17 octubre 2012
El huevo
Joan Pau Inarejos
Con el huevo no soy dogmático: si cae bien, me hago un huevo frito; si no,
hago huevos revueltos. El ser humano no debería llegar al fogón con ideas
prefijadas, a no ser que domine a la perfección el arte de romper la cáscara y verter
sobre la sartén la perfecta coalición de la clara y la yema. No hay nada tan
falto de interés como un huevo frito aplastado, asimétrico o deshecho: es la
señal de un fracaso, la prueba incómoda de una obra no consumada. Esos pobres
huevos defectuosos son los mejores candidatos a patito feo en cualquier mesa
hogareña, más aún cuando sus vecinos pueden lucir yemas turgentes y jugosas,
convenientemente embellecidas con el perejil picado.
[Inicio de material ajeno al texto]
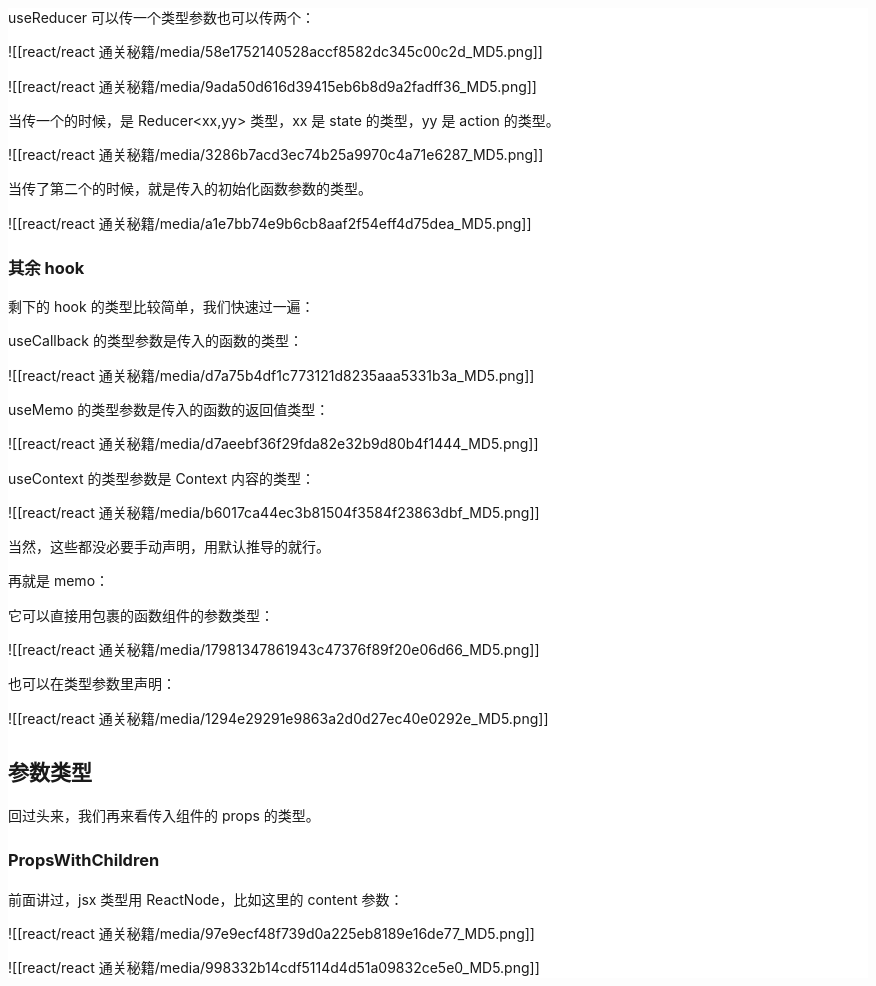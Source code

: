 useReducer 可以传一个类型参数也可以传两个：

![[react/react 通关秘籍/media/58e1752140528accf8582dc345c00c2d_MD5.png]]

![[react/react 通关秘籍/media/9ada50d616d39415eb6b8d9a2fadff36_MD5.png]]

当传一个的时候，是 Reducer<xx,yy> 类型，xx 是 state 的类型，yy 是 action 的类型。

![[react/react 通关秘籍/media/3286b7acd3ec74b25a9970c4a71e6287_MD5.png]]

当传了第二个的时候，就是传入的初始化函数参数的类型。

![[react/react 通关秘籍/media/a1e7bb74e9b6cb8aaf2f54eff4d75dea_MD5.png]]

### 其余 hook

剩下的 hook 的类型比较简单，我们快速过一遍：

useCallback 的类型参数是传入的函数的类型：

![[react/react 通关秘籍/media/d7a75b4df1c773121d8235aaa5331b3a_MD5.png]]

useMemo 的类型参数是传入的函数的返回值类型：

![[react/react 通关秘籍/media/d7aeebf36f29fda82e32b9d80b4f1444_MD5.png]]

useContext 的类型参数是 Context 内容的类型：

![[react/react 通关秘籍/media/b6017ca44ec3b81504f3584f23863dbf_MD5.png]]

当然，这些都没必要手动声明，用默认推导的就行。

再就是 memo：

它可以直接用包裹的函数组件的参数类型：

![[react/react 通关秘籍/media/17981347861943c47376f89f20e06d66_MD5.png]]

也可以在类型参数里声明：

![[react/react 通关秘籍/media/1294e29291e9863a2d0d27ec40e0292e_MD5.png]]

## 参数类型

回过头来，我们再来看传入组件的 props 的类型。

### PropsWithChildren

前面讲过，jsx 类型用 ReactNode，比如这里的 content 参数：

![[react/react 通关秘籍/media/97e9ecf48f739d0a225eb8189e16de77_MD5.png]]


![[react/react 通关秘籍/media/998332b14cdf5114d4d51a09832ce5e0_MD5.png]]
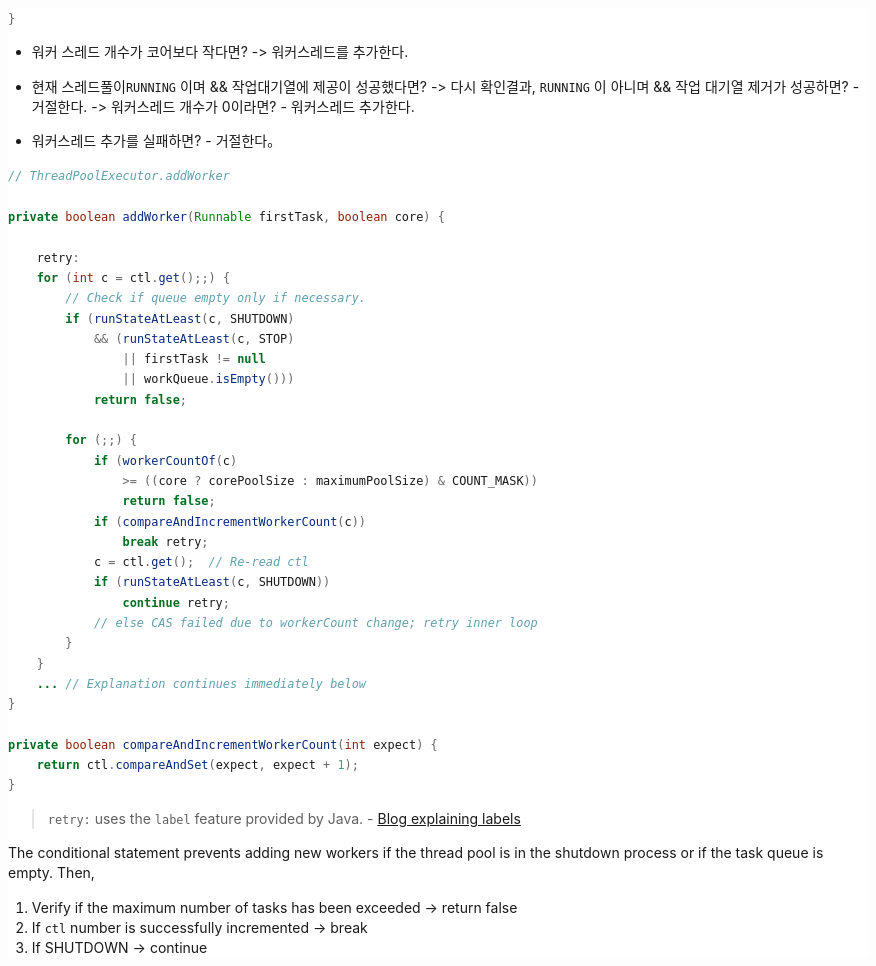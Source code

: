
 ```java
}
```

- 워커 스레드 개수가 코어보다 작다면?
-> 워커스레드를 추가한다.

- 현재 스레드풀이`RUNNING` 이며 && 작업대기열에 제공이 성공했다면?
-> 다시 확인결과, `RUNNING` 이 아니며 && 작업 대기열 제거가 성공하면? - 거절한다.
-> 워커스레드 개수가 0이라면? - 워커스레드 추가한다.

- 워커스레드 추가를 실패하면? - 거절한다。

```java
// ThreadPoolExecutor.addWorker

private boolean addWorker(Runnable firstTask, boolean core) {  

    retry:  
    for (int c = ctl.get();;) {  
        // Check if queue empty only if necessary.  
        if (runStateAtLeast(c, SHUTDOWN)  
            && (runStateAtLeast(c, STOP)  
                || firstTask != null  
                || workQueue.isEmpty()))  
            return false;  
  
        for (;;) {  
            if (workerCountOf(c)  
                >= ((core ? corePoolSize : maximumPoolSize) & COUNT_MASK))  
                return false;  
            if (compareAndIncrementWorkerCount(c))  
                break retry;  
            c = ctl.get();  // Re-read ctl  
            if (runStateAtLeast(c, SHUTDOWN))  
                continue retry;  
            // else CAS failed due to workerCount change; retry inner loop  
        }  
    }
	... // Explanation continues immediately below
}

private boolean compareAndIncrementWorkerCount(int expect) {  
    return ctl.compareAndSet(expect, expect + 1);  
}
```

> `retry:` uses the `label` feature provided by Java. - [Blog explaining labels](https://all-i-want.tistory.com/191)

The conditional statement prevents adding new workers if the thread pool is in the shutdown process or if the task queue is empty.
Then,
1. Verify if the maximum number of tasks has been exceeded -> return false
2. If `ctl` number is successfully incremented -> break
3. If SHUTDOWN -> continue
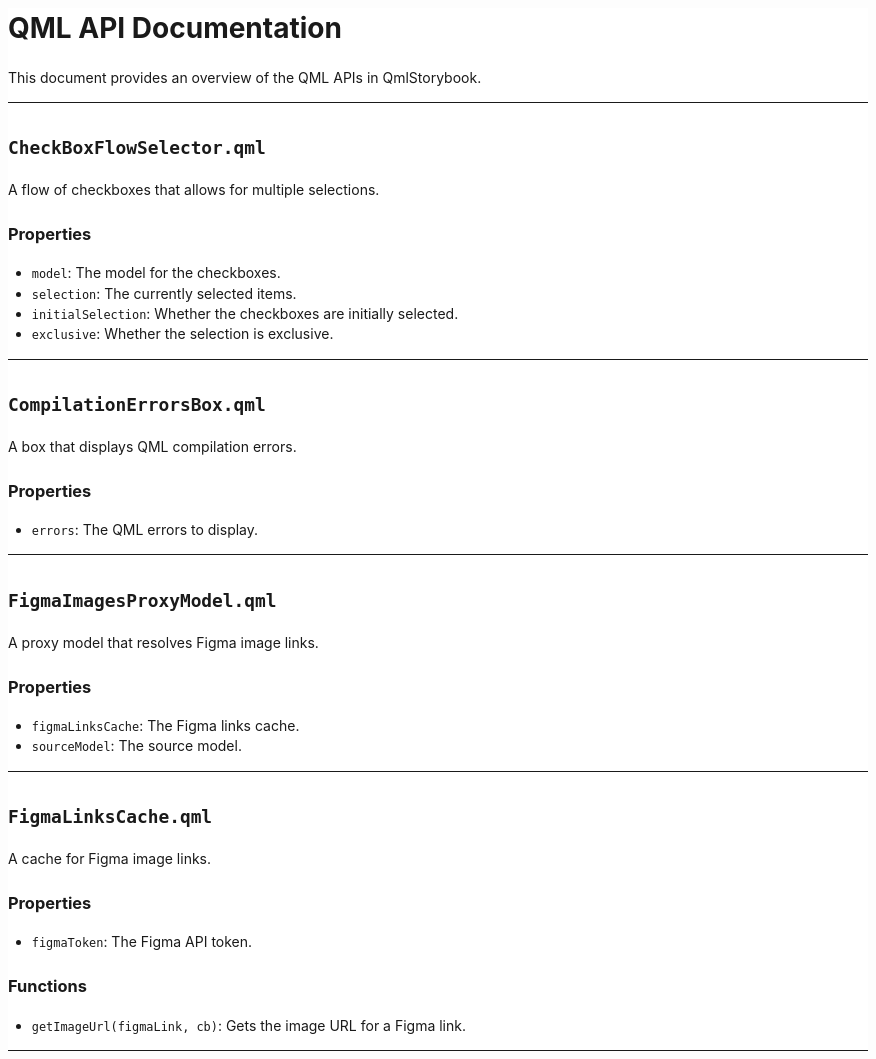 # QML API Documentation

This document provides an overview of the QML APIs in QmlStorybook.

---

## `CheckBoxFlowSelector.qml`

A flow of checkboxes that allows for multiple selections.

### Properties

-   `model`: The model for the checkboxes.
-   `selection`: The currently selected items.
-   `initialSelection`: Whether the checkboxes are initially selected.
-   `exclusive`: Whether the selection is exclusive.

---

## `CompilationErrorsBox.qml`

A box that displays QML compilation errors.

### Properties

-   `errors`: The QML errors to display.

---

## `FigmaImagesProxyModel.qml`

A proxy model that resolves Figma image links.

### Properties

-   `figmaLinksCache`: The Figma links cache.
-   `sourceModel`: The source model.

---

## `FigmaLinksCache.qml`

A cache for Figma image links.

### Properties

-   `figmaToken`: The Figma API token.

### Functions

-   `getImageUrl(figmaLink, cb)`: Gets the image URL for a Figma link.

---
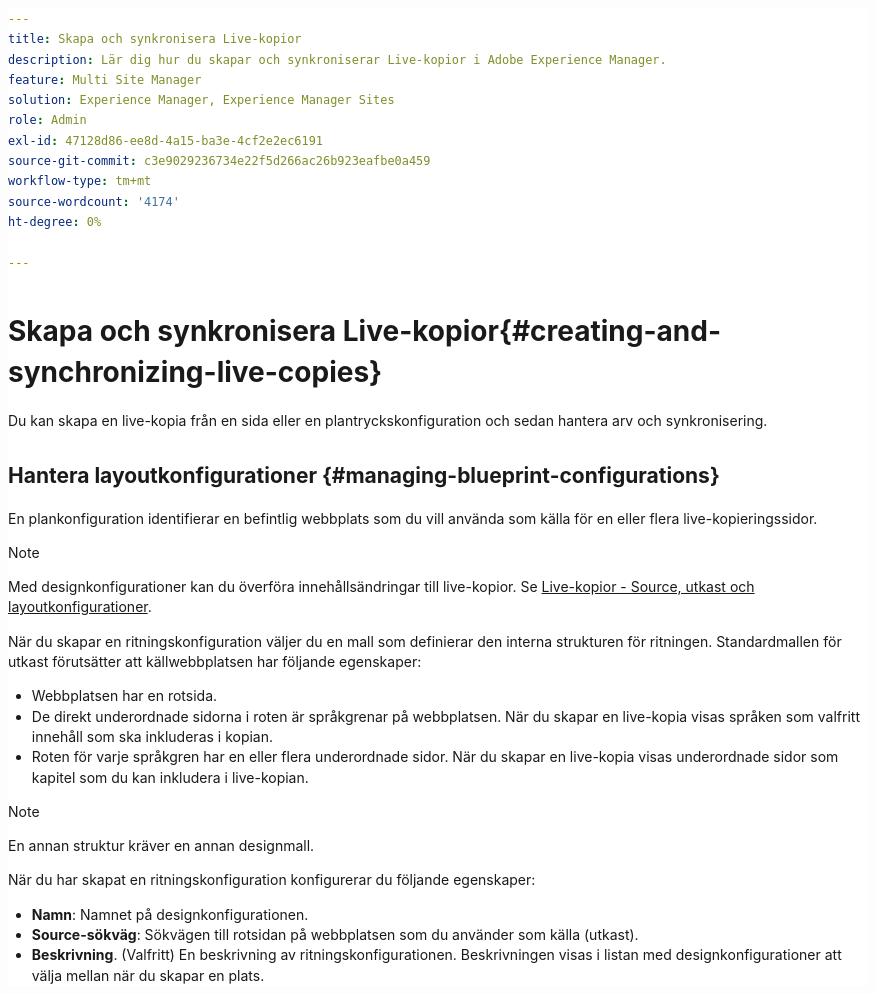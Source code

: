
 ```yaml
---
title: Skapa och synkronisera Live-kopior
description: Lär dig hur du skapar och synkroniserar Live-kopior i Adobe Experience Manager.
feature: Multi Site Manager
solution: Experience Manager, Experience Manager Sites
role: Admin
exl-id: 47128d86-ee8d-4a15-ba3e-4cf2e2ec6191
source-git-commit: c3e9029236734e22f5d266ac26b923eafbe0a459
workflow-type: tm+mt
source-wordcount: '4174'
ht-degree: 0%

---
```


# Skapa och synkronisera Live-kopior{#creating-and-synchronizing-live-copies}

Du kan skapa en live-kopia från en sida eller en plantryckskonfiguration och sedan hantera arv och synkronisering.

## Hantera layoutkonfigurationer {#managing-blueprint-configurations}

En plankonfiguration identifierar en befintlig webbplats som du vill använda som källa för en eller flera live-kopieringssidor.

>[!NOTE]
>
>Med designkonfigurationer kan du överföra innehållsändringar till live-kopior. Se [Live-kopior - Source, utkast och layoutkonfigurationer](/help/sites-administering/msm.md#source-blueprints-and-blueprint-configurations).

När du skapar en ritningskonfiguration väljer du en mall som definierar den interna strukturen för ritningen. Standardmallen för utkast förutsätter att källwebbplatsen har följande egenskaper:

* Webbplatsen har en rotsida.
* De direkt underordnade sidorna i roten är språkgrenar på webbplatsen. När du skapar en live-kopia visas språken som valfritt innehåll som ska inkluderas i kopian.
* Roten för varje språkgren har en eller flera underordnade sidor. När du skapar en live-kopia visas underordnade sidor som kapitel som du kan inkludera i live-kopian.

>[!NOTE]
>
>En annan struktur kräver en annan designmall.

När du har skapat en ritningskonfiguration konfigurerar du följande egenskaper:

* **Namn**: Namnet på designkonfigurationen.
* **Source-sökväg**: Sökvägen till rotsidan på webbplatsen som du använder som källa (utkast).
* **Beskrivning**. (Valfritt) En beskrivning av ritningskonfigurationen. Beskrivningen visas i listan med designkonfigurationer att välja mellan när du skapar en plats.

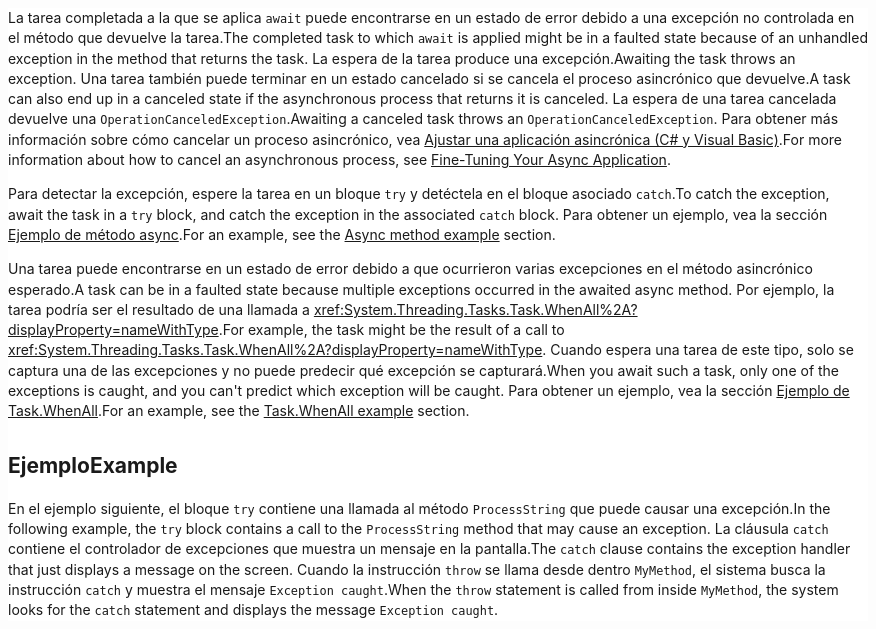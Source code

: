 <span data-ttu-id="aaf65-143">La tarea completada a la que se aplica `await` puede encontrarse en un estado de error debido a una excepción no controlada en el método que devuelve la tarea.</span><span class="sxs-lookup"><span data-stu-id="aaf65-143">The completed task to which `await` is applied might be in a faulted state because of an unhandled exception in the method that returns the task.</span></span> <span data-ttu-id="aaf65-144">La espera de la tarea produce una excepción.</span><span class="sxs-lookup"><span data-stu-id="aaf65-144">Awaiting the task throws an exception.</span></span> <span data-ttu-id="aaf65-145">Una tarea también puede terminar en un estado cancelado si se cancela el proceso asincrónico que devuelve.</span><span class="sxs-lookup"><span data-stu-id="aaf65-145">A task can also end up in a canceled state if the asynchronous process that returns it is canceled.</span></span> <span data-ttu-id="aaf65-146">La espera de una tarea cancelada devuelve una `OperationCanceledException`.</span><span class="sxs-lookup"><span data-stu-id="aaf65-146">Awaiting a canceled task throws  an `OperationCanceledException`.</span></span> <span data-ttu-id="aaf65-147">Para obtener más información sobre cómo cancelar un proceso asincrónico, vea [Ajustar una aplicación asincrónica (C# y Visual Basic)](../../programming-guide/concepts/async/fine-tuning-your-async-application.md).</span><span class="sxs-lookup"><span data-stu-id="aaf65-147">For more information about how to cancel an asynchronous process, see [Fine-Tuning Your Async Application](../../programming-guide/concepts/async/fine-tuning-your-async-application.md).</span></span>

<span data-ttu-id="aaf65-148">Para detectar la excepción, espere la tarea en un bloque `try` y detéctela en el bloque asociado `catch`.</span><span class="sxs-lookup"><span data-stu-id="aaf65-148">To catch the exception, await the task in a `try` block, and catch the exception in the associated `catch` block.</span></span> <span data-ttu-id="aaf65-149">Para obtener un ejemplo, vea la sección [Ejemplo de método async](#async-method-example).</span><span class="sxs-lookup"><span data-stu-id="aaf65-149">For an example, see the [Async method example](#async-method-example) section.</span></span>

<span data-ttu-id="aaf65-150">Una tarea puede encontrarse en un estado de error debido a que ocurrieron varias excepciones en el método asincrónico esperado.</span><span class="sxs-lookup"><span data-stu-id="aaf65-150">A task can be in a faulted state because multiple exceptions occurred in the awaited async method.</span></span> <span data-ttu-id="aaf65-151">Por ejemplo, la tarea podría ser el resultado de una llamada a <xref:System.Threading.Tasks.Task.WhenAll%2A?displayProperty=nameWithType>.</span><span class="sxs-lookup"><span data-stu-id="aaf65-151">For example, the task might be the result of a call to <xref:System.Threading.Tasks.Task.WhenAll%2A?displayProperty=nameWithType>.</span></span> <span data-ttu-id="aaf65-152">Cuando espera una tarea de este tipo, solo se captura una de las excepciones y no puede predecir qué excepción se capturará.</span><span class="sxs-lookup"><span data-stu-id="aaf65-152">When you await such a task, only one of the exceptions is caught, and you can't predict which exception will be caught.</span></span> <span data-ttu-id="aaf65-153">Para obtener un ejemplo, vea la sección [Ejemplo de Task.WhenAll](#taskwhenall-example).</span><span class="sxs-lookup"><span data-stu-id="aaf65-153">For an example, see the [Task.WhenAll example](#taskwhenall-example) section.</span></span>

## <a name="example"></a><span data-ttu-id="aaf65-154">Ejemplo</span><span class="sxs-lookup"><span data-stu-id="aaf65-154">Example</span></span>

<span data-ttu-id="aaf65-155">En el ejemplo siguiente, el bloque `try` contiene una llamada al método `ProcessString` que puede causar una excepción.</span><span class="sxs-lookup"><span data-stu-id="aaf65-155">In the following example, the `try` block contains a call to the `ProcessString` method that may cause an exception.</span></span> <span data-ttu-id="aaf65-156">La cláusula `catch` contiene el controlador de excepciones que muestra un mensaje en la pantalla.</span><span class="sxs-lookup"><span data-stu-id="aaf65-156">The `catch` clause contains the exception handler that just displays a message on the screen.</span></span> <span data-ttu-id="aaf65-157">Cuando la  instrucción `throw` se llama desde dentro `MyMethod`, el sistema busca la instrucción `catch` y muestra el mensaje `Exception caught`.</span><span class="sxs-lookup"><span data-stu-id="aaf65-157">When the `throw` statement is called from inside `MyMethod`, the system looks for the `catch` statement and displays the message `Exception caught`.</span></span>
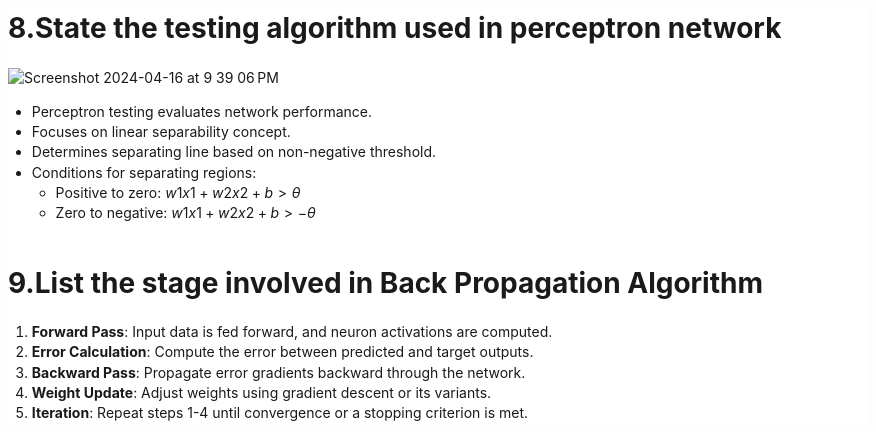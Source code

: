 
# 8.State the testing algorithm used in perceptron network
<img width="466" alt="Screenshot 2024-04-16 at 9 39 06 PM" src="https://github.com/farisbasha/softcomputing/assets/72191505/ad236312-a9b7-4ce4-939b-c5a75fa22c3c">

- Perceptron testing evaluates network performance.
- Focuses on linear separability concept.
- Determines separating line based on non-negative threshold.
- Conditions for separating regions:
  - Positive to zero: $w1x1 + w2x2 + b > \theta$
  - Zero to negative:  $w1x1 + w2x2 + b > -\theta$

# 9.List the stage involved in Back Propagation Algorithm

1. **Forward Pass**: Input data is fed forward, and neuron activations are computed.
2. **Error Calculation**: Compute the error between predicted and target outputs.
3. **Backward Pass**: Propagate error gradients backward through the network.
4. **Weight Update**: Adjust weights using gradient descent or its variants.
5. **Iteration**: Repeat steps 1-4 until convergence or a stopping criterion is met.
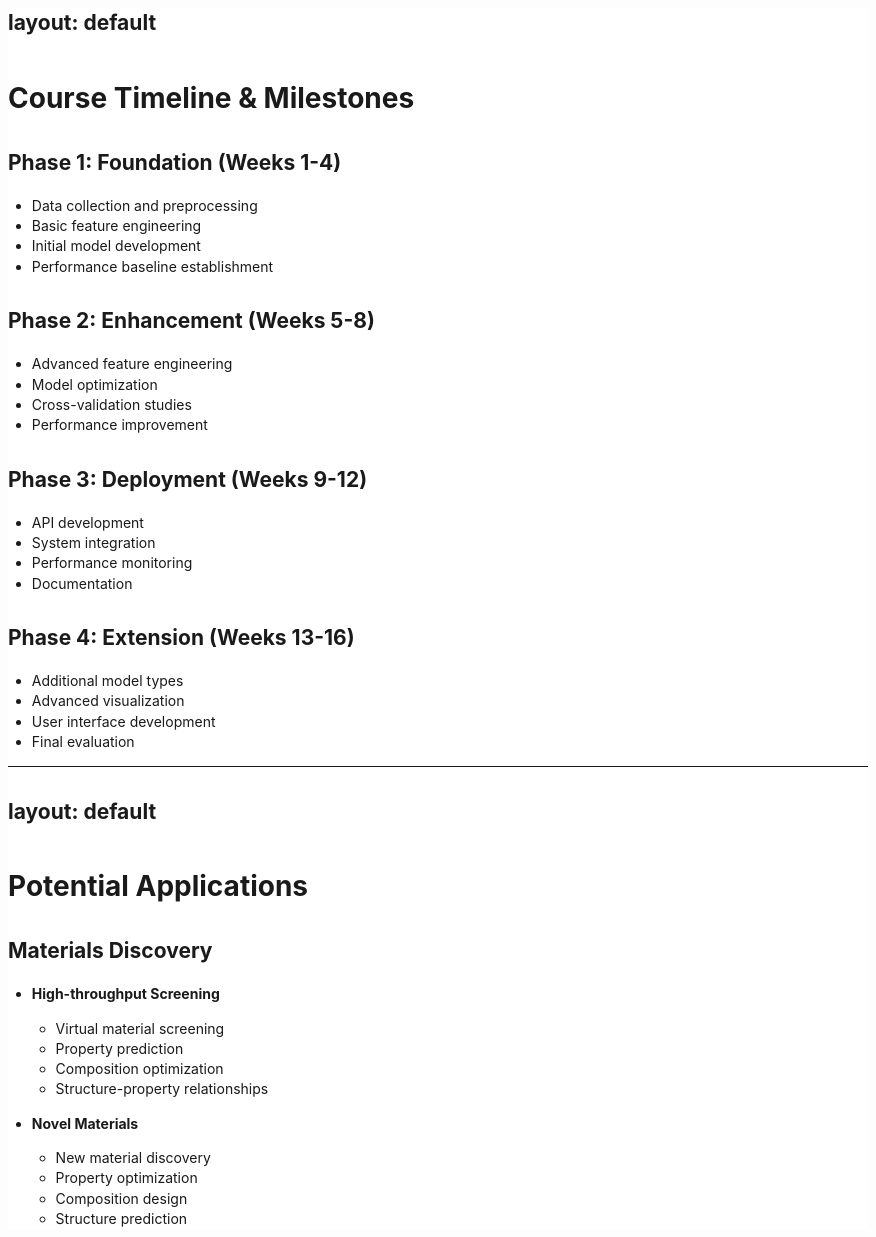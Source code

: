 layout: default
---

# Course Timeline & Milestones

## Phase 1: Foundation (Weeks 1-4)
- Data collection and preprocessing
- Basic feature engineering
- Initial model development
- Performance baseline establishment

## Phase 2: Enhancement (Weeks 5-8)
- Advanced feature engineering
- Model optimization
- Cross-validation studies
- Performance improvement

## Phase 3: Deployment (Weeks 9-12)
- API development
- System integration
- Performance monitoring
- Documentation

## Phase 4: Extension (Weeks 13-16)
- Additional model types
- Advanced visualization
- User interface development
- Final evaluation

---
layout: default
---

# Potential Applications

## Materials Discovery
- **High-throughput Screening**
  - Virtual material screening
  - Property prediction
  - Composition optimization
  - Structure-property relationships

- **Novel Materials**
  - New material discovery
  - Property optimization
  - Composition design
  - Structure prediction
Formas mamarias que
esperan a ser despachurradas con el impulsivo gesto del pedazo de pan… esa
destrucción lúdica y efímera, y no ningún placer gastronómico, debe de ser el secreto
aliciente de estos platillos volantes que gustan de aterrizar entre valles de
beicon o montañas de arroz a la cubana. Así que nunca los abandonéis a su
vitrocerámica suerte. Ellos nunca lo harían.